> Supplied records
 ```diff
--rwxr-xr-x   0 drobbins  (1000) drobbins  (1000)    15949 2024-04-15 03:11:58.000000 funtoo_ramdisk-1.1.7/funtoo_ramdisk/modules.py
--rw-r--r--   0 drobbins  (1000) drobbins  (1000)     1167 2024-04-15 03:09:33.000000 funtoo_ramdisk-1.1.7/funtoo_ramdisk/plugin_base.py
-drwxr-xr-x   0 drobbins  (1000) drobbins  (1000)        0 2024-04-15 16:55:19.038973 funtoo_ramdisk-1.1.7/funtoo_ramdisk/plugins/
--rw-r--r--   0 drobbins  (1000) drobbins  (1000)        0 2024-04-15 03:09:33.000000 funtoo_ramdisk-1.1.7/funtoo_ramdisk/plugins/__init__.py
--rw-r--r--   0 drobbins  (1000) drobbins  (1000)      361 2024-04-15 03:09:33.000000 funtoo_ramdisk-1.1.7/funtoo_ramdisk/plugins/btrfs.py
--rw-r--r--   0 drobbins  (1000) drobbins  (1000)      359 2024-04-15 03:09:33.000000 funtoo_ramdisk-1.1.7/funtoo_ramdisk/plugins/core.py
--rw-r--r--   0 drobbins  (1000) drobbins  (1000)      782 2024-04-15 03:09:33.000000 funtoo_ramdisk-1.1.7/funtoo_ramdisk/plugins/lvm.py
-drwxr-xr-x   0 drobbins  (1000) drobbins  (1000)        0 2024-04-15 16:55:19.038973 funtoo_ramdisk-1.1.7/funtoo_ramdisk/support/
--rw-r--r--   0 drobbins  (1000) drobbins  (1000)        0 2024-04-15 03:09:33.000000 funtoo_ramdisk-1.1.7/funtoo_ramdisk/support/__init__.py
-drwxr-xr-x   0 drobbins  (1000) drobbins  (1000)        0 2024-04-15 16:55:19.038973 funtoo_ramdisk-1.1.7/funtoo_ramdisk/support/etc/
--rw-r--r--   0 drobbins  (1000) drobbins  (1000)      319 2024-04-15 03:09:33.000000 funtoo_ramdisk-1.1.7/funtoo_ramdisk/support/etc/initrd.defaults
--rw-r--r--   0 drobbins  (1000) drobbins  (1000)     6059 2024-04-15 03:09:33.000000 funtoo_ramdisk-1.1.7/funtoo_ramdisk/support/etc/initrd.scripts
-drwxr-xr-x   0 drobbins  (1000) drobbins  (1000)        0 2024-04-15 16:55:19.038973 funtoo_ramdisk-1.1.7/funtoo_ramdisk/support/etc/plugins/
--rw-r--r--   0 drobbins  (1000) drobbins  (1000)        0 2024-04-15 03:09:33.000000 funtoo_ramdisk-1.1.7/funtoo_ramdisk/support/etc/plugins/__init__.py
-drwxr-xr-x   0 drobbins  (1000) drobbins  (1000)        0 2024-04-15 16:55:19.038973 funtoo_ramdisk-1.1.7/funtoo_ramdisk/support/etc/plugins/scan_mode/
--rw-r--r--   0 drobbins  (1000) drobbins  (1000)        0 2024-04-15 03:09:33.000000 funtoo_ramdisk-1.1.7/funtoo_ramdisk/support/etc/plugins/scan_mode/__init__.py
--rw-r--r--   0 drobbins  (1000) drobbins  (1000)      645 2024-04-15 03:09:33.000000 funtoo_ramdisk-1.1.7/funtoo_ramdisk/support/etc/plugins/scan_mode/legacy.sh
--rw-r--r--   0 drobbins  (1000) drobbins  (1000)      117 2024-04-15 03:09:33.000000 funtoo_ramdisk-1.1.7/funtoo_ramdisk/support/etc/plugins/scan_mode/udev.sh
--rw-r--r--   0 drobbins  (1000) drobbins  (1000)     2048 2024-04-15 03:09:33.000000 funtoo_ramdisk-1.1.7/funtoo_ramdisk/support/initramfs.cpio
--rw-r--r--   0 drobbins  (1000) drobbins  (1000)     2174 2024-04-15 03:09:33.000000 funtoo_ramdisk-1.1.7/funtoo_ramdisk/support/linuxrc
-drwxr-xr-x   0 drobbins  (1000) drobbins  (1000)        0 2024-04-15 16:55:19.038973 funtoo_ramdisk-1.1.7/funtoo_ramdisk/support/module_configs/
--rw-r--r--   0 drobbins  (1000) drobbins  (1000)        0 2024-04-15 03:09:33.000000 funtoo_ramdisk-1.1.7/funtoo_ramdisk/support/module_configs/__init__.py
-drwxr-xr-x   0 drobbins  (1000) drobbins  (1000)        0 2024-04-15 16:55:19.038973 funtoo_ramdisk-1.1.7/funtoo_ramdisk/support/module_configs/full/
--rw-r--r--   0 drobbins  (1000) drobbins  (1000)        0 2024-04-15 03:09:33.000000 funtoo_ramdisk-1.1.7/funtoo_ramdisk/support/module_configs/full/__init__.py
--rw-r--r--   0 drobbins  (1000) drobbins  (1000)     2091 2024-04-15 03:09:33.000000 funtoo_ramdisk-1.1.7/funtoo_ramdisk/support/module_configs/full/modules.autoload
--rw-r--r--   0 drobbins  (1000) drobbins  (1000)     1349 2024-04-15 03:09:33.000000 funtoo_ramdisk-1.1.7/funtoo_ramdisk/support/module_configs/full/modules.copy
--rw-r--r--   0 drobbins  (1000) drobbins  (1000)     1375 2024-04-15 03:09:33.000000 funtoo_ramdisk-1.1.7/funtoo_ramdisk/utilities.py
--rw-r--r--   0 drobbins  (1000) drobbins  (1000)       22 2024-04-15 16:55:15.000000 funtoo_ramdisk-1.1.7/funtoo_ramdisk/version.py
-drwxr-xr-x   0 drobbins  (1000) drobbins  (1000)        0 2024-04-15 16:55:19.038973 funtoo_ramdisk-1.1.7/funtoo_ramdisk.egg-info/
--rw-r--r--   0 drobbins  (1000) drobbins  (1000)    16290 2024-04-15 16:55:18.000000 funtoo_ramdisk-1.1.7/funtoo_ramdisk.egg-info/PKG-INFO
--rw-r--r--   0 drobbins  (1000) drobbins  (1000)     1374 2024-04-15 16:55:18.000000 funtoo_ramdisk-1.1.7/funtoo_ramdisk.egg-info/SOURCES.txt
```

> How to complete this task
For each line in the material above that contains the string "info", make a copy.

> Response below
-drwxr-xr-x   0 drobbins  (1000) drobbins  (1000)        0 2024-04-15 16:55:19.038973 funtoo_ramdisk-1.1.7/funtoo_ramdisk.egg-info/
--rw-r--r--   0 drobbins  (1000) drobbins  (1000)    16290 2024-04-15 16:55:18.000000 funtoo_ramdisk-1.1.7/funtoo_ramdisk.egg-info/PKG-INFO
--rw-r--r--   0 drobbins  (1000) drobbins  (1000)     1374 2024-04-15 16:55:18.000000 funtoo_ramdisk-1.1.7/funtoo_ramdisk.egg-info/SOURCES.txt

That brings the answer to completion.